[Records from a data source]
■ ■ ■ ■ ■

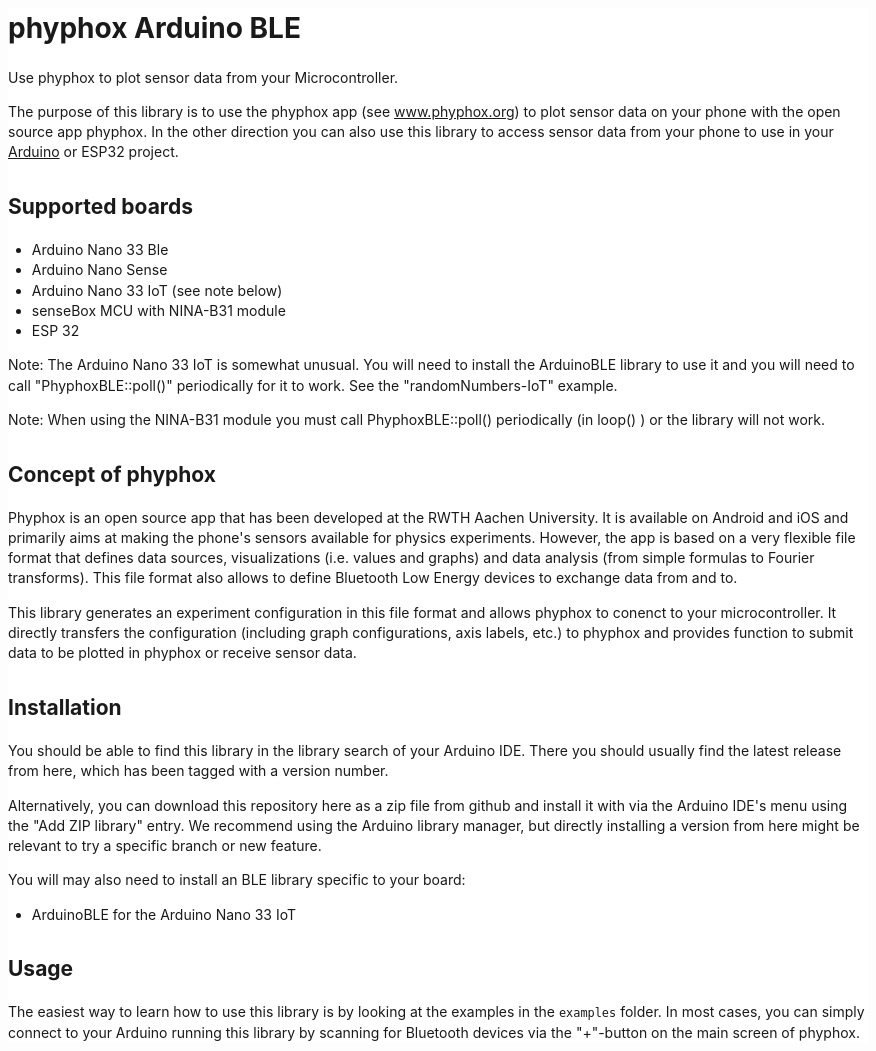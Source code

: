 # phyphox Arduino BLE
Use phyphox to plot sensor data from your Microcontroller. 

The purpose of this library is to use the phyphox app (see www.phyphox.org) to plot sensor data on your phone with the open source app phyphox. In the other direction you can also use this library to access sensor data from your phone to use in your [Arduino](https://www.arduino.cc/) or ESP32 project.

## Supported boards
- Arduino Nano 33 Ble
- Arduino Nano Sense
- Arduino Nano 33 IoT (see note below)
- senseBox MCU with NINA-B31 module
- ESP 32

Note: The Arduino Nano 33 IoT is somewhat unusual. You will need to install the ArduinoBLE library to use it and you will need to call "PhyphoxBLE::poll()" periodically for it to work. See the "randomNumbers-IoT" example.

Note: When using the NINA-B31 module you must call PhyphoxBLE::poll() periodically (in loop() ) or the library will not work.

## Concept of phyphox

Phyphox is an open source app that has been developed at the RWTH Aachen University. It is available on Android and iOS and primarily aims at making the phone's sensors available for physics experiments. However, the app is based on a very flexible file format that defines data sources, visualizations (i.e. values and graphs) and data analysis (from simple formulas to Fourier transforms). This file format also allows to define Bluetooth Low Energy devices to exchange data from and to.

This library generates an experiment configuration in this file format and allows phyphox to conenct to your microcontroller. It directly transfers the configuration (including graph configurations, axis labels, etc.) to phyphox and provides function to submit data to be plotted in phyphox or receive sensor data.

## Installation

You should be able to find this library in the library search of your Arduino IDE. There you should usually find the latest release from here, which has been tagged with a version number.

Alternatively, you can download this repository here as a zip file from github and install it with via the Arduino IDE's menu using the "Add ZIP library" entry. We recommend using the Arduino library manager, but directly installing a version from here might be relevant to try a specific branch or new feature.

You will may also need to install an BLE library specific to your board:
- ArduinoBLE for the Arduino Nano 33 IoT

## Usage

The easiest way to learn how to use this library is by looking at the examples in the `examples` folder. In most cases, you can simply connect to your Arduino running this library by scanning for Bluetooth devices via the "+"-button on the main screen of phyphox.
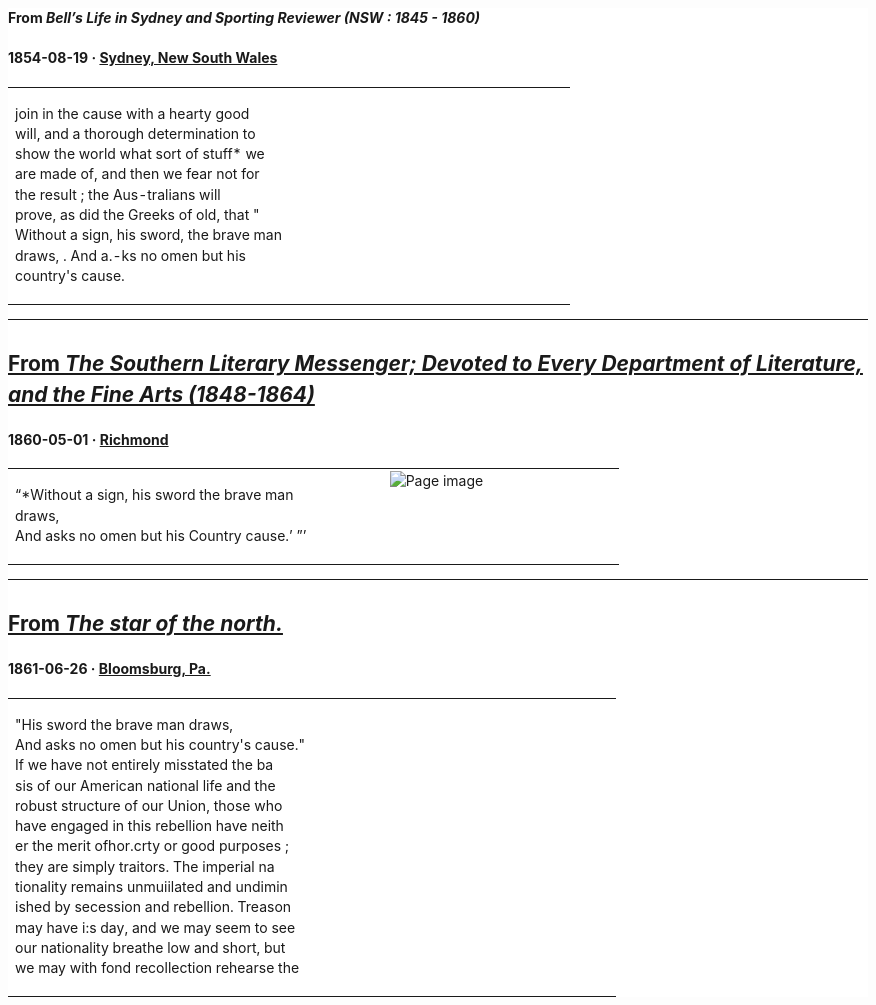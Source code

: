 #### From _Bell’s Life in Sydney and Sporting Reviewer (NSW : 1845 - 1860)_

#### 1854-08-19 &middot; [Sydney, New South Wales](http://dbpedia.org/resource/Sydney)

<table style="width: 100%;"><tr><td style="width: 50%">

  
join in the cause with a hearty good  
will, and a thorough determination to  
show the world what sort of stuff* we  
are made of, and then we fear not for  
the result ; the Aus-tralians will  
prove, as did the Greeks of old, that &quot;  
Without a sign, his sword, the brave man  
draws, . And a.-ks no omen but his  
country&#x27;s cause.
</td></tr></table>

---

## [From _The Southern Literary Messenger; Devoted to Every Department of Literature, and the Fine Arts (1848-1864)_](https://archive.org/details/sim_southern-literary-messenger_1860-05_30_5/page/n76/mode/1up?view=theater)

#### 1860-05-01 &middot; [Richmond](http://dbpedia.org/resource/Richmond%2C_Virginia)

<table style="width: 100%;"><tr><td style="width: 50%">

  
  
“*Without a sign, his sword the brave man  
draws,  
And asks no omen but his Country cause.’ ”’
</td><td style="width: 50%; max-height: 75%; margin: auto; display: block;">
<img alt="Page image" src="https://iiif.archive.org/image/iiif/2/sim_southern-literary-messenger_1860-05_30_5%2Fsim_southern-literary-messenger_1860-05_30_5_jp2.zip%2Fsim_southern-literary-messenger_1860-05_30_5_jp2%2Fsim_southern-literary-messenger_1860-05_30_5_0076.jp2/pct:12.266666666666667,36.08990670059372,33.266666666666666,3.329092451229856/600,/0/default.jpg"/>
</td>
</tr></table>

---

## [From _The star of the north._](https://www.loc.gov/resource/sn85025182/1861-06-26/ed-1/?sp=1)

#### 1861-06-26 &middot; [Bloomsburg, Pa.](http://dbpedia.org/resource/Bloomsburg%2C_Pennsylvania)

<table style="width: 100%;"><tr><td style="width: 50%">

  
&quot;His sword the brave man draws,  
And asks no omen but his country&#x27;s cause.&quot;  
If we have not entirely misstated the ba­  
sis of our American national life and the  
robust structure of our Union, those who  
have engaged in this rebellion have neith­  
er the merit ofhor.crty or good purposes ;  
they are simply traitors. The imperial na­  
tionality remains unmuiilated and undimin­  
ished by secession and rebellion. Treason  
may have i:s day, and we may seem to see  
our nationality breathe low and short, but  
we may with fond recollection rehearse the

■ ■ ■ ■ ■

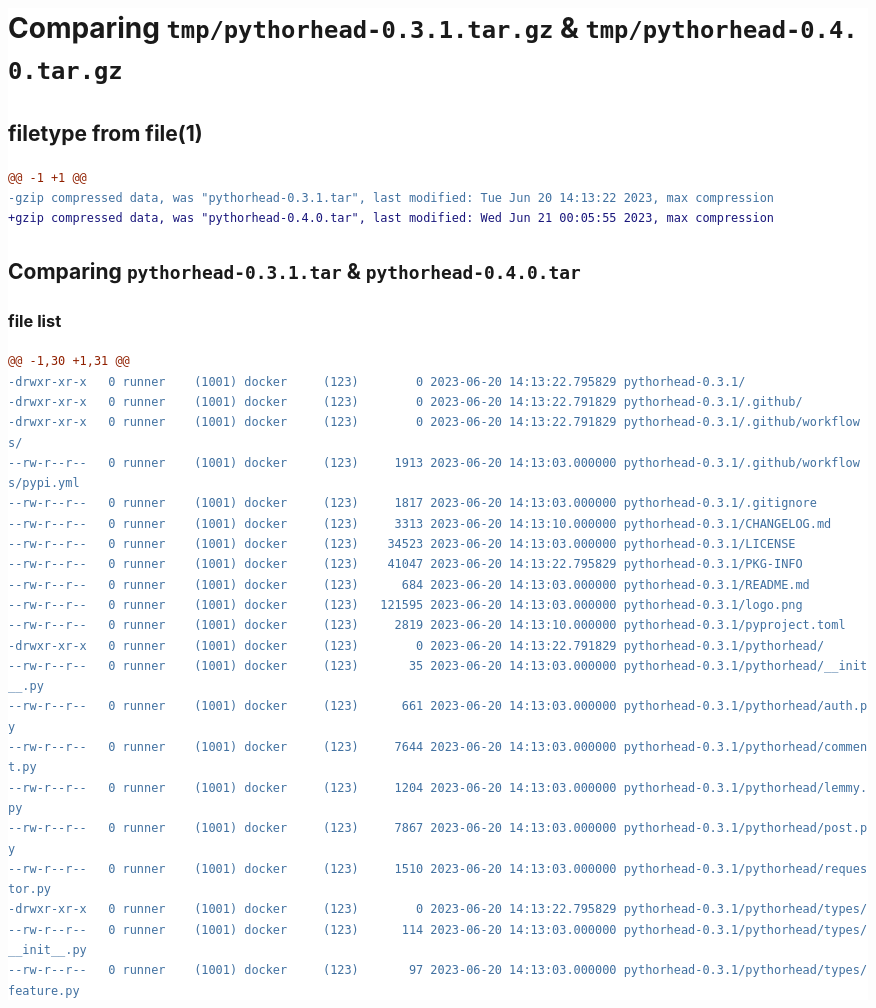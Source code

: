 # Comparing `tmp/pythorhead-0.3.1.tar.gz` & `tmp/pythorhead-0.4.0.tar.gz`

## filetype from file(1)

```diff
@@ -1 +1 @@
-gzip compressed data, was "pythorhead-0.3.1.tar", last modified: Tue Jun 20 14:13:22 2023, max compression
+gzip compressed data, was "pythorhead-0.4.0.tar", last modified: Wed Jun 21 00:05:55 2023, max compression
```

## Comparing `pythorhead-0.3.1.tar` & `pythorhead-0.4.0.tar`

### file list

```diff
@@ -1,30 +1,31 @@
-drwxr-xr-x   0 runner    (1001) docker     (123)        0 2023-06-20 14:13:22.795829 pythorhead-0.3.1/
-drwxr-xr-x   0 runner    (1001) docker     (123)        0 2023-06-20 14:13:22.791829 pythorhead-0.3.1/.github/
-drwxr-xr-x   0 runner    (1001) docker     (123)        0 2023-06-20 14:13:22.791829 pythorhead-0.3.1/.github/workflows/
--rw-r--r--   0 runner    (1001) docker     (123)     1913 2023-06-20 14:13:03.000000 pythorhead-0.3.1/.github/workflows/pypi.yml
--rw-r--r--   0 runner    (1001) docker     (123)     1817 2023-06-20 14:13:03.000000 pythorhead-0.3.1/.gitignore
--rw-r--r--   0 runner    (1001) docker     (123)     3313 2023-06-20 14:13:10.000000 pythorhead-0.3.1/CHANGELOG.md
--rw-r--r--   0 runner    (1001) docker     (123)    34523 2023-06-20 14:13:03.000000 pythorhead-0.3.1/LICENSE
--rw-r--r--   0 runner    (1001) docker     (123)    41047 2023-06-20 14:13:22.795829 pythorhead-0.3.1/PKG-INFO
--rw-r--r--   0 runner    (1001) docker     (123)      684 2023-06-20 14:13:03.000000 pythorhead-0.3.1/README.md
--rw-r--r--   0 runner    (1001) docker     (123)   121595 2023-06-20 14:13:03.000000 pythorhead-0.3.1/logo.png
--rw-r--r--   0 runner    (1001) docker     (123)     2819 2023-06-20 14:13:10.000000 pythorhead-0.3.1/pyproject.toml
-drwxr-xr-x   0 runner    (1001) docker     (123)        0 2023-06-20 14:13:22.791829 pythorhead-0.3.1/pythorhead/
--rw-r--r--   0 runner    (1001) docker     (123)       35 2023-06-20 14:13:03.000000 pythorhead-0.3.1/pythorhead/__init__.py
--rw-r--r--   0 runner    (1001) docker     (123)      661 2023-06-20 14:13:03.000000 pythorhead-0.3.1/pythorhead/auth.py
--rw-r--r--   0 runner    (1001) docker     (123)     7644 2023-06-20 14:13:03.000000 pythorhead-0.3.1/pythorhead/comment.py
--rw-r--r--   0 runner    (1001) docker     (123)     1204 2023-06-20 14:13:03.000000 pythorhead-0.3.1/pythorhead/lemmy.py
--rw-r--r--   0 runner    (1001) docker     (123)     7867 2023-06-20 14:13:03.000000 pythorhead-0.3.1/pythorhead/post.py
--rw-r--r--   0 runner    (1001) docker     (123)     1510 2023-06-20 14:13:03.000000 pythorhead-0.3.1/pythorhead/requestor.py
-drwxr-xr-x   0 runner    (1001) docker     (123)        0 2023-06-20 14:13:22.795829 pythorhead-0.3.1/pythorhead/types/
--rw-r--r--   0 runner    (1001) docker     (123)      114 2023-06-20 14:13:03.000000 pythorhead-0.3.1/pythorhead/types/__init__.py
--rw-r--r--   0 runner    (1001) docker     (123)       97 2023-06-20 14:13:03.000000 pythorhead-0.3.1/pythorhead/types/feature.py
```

■ ■ ■ ■ ■

> Required work
Of all the entries above, repeat only the lines from the line that has "tionality remains unmuiilated and undimin­" to the line that has "we may with fond recollection rehearse the", both lines included, exactly.

> Solution
tionality remains unmuiilated and undimin­  
ished by secession and rebellion. Treason  
may have i:s day, and we may seem to see  
our nationality breathe low and short, but  
we may with fond recollection rehearse the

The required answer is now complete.